Argumentan que las tres erupciones que vivieron desde 1949 aparecieron en tres puntos diferentes y dejaron sólo tres muertos --dos por inhalar gases--, y que no hay memoria de una tan destructiva.
Hay decenas de sitios en el mundo con riesgos "muchísimo mayores, no sólo para las viviendas, sino también para las personas, que los de una isla volcánica", se defiende Manuel Perera, concejal de urbanismo del ayuntamiento palmero de Los Llanos, citando a Miami y sus huracanes, o el océano Pacífico y sus terremotos.
Además, "una de las pocas cosas buenas que tienen los volcanes es que avisan, y se evitaron las víctimas", constata en declaraciones a la AFP este político que es además arquitecto.

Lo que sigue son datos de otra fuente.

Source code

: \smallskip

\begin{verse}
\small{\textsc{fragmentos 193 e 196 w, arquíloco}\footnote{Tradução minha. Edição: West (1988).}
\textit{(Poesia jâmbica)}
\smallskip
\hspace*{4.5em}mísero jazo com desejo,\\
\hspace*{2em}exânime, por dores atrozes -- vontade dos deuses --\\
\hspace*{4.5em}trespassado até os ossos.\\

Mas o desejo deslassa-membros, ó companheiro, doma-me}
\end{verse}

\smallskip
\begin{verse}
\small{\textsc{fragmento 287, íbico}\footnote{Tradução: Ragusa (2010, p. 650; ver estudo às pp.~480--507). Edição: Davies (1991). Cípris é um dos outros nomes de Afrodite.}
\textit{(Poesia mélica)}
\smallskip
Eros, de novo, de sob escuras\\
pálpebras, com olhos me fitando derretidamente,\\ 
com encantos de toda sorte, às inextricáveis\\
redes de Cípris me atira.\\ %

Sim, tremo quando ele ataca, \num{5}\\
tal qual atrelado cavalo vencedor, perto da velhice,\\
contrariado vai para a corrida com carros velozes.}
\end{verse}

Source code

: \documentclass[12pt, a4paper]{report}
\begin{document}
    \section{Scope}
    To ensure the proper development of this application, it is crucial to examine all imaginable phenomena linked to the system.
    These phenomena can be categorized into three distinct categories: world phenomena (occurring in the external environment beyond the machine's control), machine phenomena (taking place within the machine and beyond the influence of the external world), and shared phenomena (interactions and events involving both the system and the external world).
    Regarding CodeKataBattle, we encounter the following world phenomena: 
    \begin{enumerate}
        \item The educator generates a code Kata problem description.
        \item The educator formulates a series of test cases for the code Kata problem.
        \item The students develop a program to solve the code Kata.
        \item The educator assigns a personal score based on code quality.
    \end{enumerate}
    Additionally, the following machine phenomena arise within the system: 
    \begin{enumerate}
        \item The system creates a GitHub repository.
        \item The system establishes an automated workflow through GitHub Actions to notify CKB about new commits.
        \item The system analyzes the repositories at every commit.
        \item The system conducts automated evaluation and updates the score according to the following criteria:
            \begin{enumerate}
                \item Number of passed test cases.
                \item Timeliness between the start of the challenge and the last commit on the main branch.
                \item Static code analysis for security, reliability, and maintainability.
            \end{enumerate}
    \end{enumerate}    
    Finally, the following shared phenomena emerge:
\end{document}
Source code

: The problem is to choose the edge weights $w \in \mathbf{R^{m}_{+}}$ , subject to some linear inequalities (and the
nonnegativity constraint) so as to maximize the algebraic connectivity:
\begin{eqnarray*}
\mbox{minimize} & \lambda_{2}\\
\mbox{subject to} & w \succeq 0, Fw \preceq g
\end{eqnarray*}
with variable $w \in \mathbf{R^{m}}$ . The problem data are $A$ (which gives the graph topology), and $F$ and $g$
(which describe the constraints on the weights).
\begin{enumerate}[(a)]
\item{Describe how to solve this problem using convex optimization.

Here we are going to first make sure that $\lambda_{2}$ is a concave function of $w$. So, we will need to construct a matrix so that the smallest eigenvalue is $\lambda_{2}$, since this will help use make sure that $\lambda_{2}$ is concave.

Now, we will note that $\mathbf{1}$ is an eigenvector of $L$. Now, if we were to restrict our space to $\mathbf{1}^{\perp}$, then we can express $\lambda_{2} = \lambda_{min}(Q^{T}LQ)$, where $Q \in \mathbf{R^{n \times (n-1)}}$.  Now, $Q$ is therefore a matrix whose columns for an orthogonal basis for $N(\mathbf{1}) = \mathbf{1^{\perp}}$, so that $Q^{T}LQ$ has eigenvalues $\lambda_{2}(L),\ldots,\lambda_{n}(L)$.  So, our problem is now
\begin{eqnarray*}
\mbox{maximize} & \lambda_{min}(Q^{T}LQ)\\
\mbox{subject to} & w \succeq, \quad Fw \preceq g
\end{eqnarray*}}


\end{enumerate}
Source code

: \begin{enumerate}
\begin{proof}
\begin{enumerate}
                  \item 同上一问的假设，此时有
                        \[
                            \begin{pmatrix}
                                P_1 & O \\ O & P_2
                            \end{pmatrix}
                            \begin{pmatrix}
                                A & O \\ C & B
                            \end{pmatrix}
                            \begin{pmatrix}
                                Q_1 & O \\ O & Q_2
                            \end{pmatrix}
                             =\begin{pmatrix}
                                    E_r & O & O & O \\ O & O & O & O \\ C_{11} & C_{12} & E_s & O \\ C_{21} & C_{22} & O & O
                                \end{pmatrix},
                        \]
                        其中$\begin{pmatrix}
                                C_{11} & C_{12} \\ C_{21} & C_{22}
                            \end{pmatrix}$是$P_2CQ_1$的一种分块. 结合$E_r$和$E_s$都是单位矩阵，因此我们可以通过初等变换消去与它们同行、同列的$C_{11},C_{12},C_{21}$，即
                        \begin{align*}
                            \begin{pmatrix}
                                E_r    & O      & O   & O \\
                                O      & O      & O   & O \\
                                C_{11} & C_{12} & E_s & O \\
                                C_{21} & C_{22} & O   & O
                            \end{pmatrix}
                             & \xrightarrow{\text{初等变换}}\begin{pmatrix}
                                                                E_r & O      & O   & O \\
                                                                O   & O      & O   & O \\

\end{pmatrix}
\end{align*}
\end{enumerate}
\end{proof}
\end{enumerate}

La vergüenza de necesitar ayuda
Su compañera de consistorio, la concejala Elena Pais, dirige con un chaleco naranja las operaciones de ayuda a los afectados en el pabellón Severo Rodríguez de Los Llanos.
Desde hace 14 días esta mujer enérgica y amable apenas duerme y eso que, afirma, esto está solo "empezando, ahora vamos a tener meses muy duros", estima, en declaraciones a la AFP.
"Todo el mundo viene muy afectado, sea más joven, sea mayor, hay algunos que lo controlan mejor, pero la situación y el drama que se está viviendo son muy duros", sentencia Pais.
En el polideportivo hay pilas de ropa bien ordenadas, por sexo, edad y tallas, comida, útiles de cocina, mantas, sábanas, juguetes, material escolar...
Hay trabajadores sociales, psicólogos y voluntarios --muchos adolescentes--, que guían a los afectados.
Quienes más recurren a la línea telefónica de ayuda psicológica, explica el psicólogo de emergencia Cristo Fernández, 27 años, "es gente que tiene a su cargo a otras personas", como madres con niños o hijos que cuidan de sus padres.
Entre los que acuden al polideportivo abunda desgraciadamente un sentimiento de "vergüenza", lamenta Víctor Simón, un voluntario de 48 años.
"Tienes que intentar, dentro de lo que se pueda, ayudarlos, a que ese trago no les dé vergüenza", afirma Simón.